Dataset records —
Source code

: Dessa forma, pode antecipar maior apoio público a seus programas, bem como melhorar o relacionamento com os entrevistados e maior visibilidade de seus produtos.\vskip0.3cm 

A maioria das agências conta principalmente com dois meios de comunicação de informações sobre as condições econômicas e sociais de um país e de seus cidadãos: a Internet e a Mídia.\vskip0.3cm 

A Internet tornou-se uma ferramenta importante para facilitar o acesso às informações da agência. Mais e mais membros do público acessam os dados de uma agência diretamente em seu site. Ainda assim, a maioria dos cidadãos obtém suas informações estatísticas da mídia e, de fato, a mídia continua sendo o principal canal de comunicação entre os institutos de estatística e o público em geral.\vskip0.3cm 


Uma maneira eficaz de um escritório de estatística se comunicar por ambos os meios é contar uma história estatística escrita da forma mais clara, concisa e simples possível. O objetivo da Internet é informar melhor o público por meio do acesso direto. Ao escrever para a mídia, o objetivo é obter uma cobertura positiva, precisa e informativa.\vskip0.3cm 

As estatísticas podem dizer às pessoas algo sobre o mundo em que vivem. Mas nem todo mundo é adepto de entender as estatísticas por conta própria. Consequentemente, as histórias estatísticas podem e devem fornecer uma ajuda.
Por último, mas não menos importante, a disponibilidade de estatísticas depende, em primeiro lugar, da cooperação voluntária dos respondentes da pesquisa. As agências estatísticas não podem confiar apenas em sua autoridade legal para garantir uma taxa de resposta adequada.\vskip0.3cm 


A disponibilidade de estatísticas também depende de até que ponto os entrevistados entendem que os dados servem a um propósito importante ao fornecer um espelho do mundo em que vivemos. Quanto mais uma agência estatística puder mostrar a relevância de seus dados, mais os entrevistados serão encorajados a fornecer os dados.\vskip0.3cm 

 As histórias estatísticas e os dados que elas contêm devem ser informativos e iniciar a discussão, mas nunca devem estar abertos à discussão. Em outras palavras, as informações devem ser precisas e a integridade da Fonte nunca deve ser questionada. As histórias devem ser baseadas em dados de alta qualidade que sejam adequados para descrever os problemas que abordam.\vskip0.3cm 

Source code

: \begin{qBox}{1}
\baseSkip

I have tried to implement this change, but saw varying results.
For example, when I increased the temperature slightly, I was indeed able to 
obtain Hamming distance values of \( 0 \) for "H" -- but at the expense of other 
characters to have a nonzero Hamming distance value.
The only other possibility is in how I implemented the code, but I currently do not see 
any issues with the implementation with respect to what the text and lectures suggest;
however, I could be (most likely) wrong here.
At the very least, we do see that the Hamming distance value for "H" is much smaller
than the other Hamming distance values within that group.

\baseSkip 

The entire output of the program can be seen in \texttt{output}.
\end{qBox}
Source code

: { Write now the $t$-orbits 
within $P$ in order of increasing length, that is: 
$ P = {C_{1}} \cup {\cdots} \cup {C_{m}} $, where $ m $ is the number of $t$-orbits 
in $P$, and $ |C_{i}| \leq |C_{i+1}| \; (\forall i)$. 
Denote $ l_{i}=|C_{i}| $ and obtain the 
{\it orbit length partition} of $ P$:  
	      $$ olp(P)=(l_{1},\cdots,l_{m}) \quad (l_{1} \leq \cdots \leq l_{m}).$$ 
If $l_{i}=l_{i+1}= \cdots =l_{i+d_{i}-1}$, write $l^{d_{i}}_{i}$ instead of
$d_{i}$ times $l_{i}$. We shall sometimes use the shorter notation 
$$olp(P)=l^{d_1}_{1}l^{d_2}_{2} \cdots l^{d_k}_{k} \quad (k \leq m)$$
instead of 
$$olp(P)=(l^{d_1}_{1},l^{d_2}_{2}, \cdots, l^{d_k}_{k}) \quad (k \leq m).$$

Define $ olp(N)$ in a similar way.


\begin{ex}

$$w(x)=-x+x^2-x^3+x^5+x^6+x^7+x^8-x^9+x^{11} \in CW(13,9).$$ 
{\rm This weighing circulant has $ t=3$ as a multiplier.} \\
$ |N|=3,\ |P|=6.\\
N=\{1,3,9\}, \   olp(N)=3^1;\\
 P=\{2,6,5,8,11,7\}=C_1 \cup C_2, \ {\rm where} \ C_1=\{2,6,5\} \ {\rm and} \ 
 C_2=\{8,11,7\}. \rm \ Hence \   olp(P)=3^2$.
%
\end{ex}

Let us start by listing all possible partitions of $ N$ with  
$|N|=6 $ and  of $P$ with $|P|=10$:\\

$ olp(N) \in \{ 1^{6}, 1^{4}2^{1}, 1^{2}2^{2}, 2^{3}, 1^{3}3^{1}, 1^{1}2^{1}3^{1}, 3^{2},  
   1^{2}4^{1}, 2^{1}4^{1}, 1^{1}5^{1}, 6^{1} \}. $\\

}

To do — In the listing above, find each line containing "other" and copy it.

Exercise answer —
obtain Hamming distance values of \( 0 \) for "H" -- but at the expense of other 
The only other possibility is in how I implemented the code, but I currently do not see 
than the other Hamming distance values within that group.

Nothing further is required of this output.